While San Jose-based Magistrate Judge Richard Seeborg sailed through on a voice vote, his colleague from San Francisco, Edward Chen, got through on a party line 12-7 tally. Ranking Republican Jeff Sessions of Alabama criticized Chen for his some of his writings and speeches, along with his long tenure as an ACLU staffer. An “ACLU chromosome” runs through President Obama’s judicial nominees, Sessions declared, prompting loud groans from Chairman Patrick Leahy and other Democrats.
Not-so-smooth sailing ahead? .... After the jump.
The ACLU line of attack — plus the solid Republican opposition — could mean Chen will languish on the Senate calendar for a while before getting a vote by the full chamber. Obama’s first appellate court nominee had ACLU connections and has not yet received a vote after months of delay.
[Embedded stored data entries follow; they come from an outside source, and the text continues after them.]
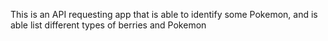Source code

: This is an API requesting app that is able to identify some Pokemon,
and is able list different types of berries and Pokemon
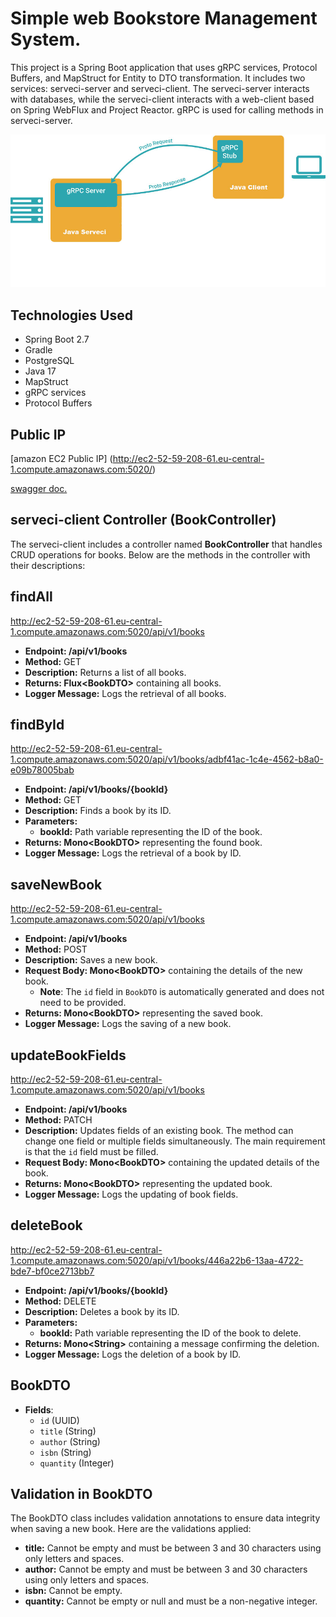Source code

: # Simple web Bookstore Management System.
This project is a Spring Boot application that uses gRPC services, Protocol Buffers, and MapStruct for Entity to DTO transformation. It includes two services: serveci-server and serveci-client. The serveci-server interacts with databases, while the serveci-client interacts with a web-client based on Spring WebFlux and Project Reactor. gRPC is used for calling methods in serveci-server.

![gRPC.jpg](gRPC.jpg)
## Technologies Used
- Spring Boot 2.7
- Gradle
- PostgreSQL
- Java 17
- MapStruct
- gRPC services
- Protocol Buffers

## Public IP
[amazon EC2 Public IP]
(http://ec2-52-59-208-61.eu-central-1.compute.amazonaws.com:5020/)

[swagger doc.](http://ec2-52-59-208-61.eu-central-1.compute.amazonaws.com:5020/swagger-ui/index.html)

## serveci-client Controller (BookController)
The serveci-client includes a controller named **BookController** that handles CRUD operations for books. Below are the methods in the controller with their descriptions:

## findAll 
http://ec2-52-59-208-61.eu-central-1.compute.amazonaws.com:5020/api/v1/books
- **Endpoint: /api/v1/books**
- **Method:** GET
- **Description:** Returns a list of all books.
- **Returns: Flux\<BookDTO\>** containing all books.
- **Logger Message:** Logs the retrieval of all books.

## findById
http://ec2-52-59-208-61.eu-central-1.compute.amazonaws.com:5020/api/v1/books/adbf41ac-1c4e-4562-b8a0-e09b78005bab
- **Endpoint: /api/v1/books/{bookId}**
- **Method:** GET
- **Description:** Finds a book by its ID.
- **Parameters:**
    - **bookId:** Path variable representing the ID of the book.
- **Returns: Mono\<BookDTO\>** representing the found book.
- **Logger Message:** Logs the retrieval of a book by ID.

## saveNewBook
http://ec2-52-59-208-61.eu-central-1.compute.amazonaws.com:5020/api/v1/books
- **Endpoint: /api/v1/books**
- **Method:** POST
- **Description:** Saves a new book.
- **Request Body: Mono\<BookDTO\>** containing the details of the new book.
    - **Note**: The `id` field in `BookDTO` is automatically generated and does not need to be provided. 
- **Returns: Mono\<BookDTO\>** representing the saved book.
- **Logger Message:** Logs the saving of a new book.

## updateBookFields
http://ec2-52-59-208-61.eu-central-1.compute.amazonaws.com:5020/api/v1/books
- **Endpoint: /api/v1/books**
- **Method:** PATCH
- **Description:** Updates fields of an existing book. The method can change one field or multiple fields simultaneously. The main requirement is that the `id` field must be filled.
- **Request Body: Mono\<BookDTO\>** containing the updated details of the book.
- **Returns: Mono\<BookDTO\>** representing the updated book.
- **Logger Message:** Logs the updating of book fields.

## deleteBook
http://ec2-52-59-208-61.eu-central-1.compute.amazonaws.com:5020/api/v1/books/446a22b6-13aa-4722-bde7-bf0ce2713bb7
- **Endpoint: /api/v1/books/{bookId}**
- **Method:** DELETE
- **Description:** Deletes a book by its ID.
- **Parameters:**
    - **bookId:** Path variable representing the ID of the book to delete.
- **Returns: Mono\<String\>** containing a message confirming the deletion.
- **Logger Message:** Logs the deletion of a book by ID.

## BookDTO
- **Fields**:
    - `id` (UUID)
    - `title` (String)
    - `author` (String)
    - `isbn` (String)
    - `quantity` (Integer)
  
## Validation in BookDTO
The BookDTO class includes validation annotations to ensure data integrity when saving a new book. Here are the validations applied:

- **title:** Cannot be empty and must be between 3 and 30 characters using only letters and spaces.
- **author:** Cannot be empty and must be between 3 and 30 characters using only letters and spaces.
- **isbn:** Cannot be empty.
- **quantity:** Cannot be empty or null and must be a non-negative integer.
However, circuit appointments involve much higher stakes than the district court.
“The man is a good person. [Chen] has apparently conducted himself without serious problems as a U.S. magistrate,” Sessions said, “but I am concerned his stated positions and background indicate an understanding of the law that is contrary to what a judge should have.”
Despite her own rumored distaste for the ACLU, California Democrat Dianne Feinstein defended Chen, whom she had recommended to Obama.
“He has made a transition from advocate to judge, and I don’t believe there is a spot, a blemish or a wart on his record as a magistrate judge,” she said.
Feinstein also alluded to the political stakes involved in California, saying Chen would be the first Chinese-American federal judge in the Bay Area. “It is an extraordinarily important appointment,” she said.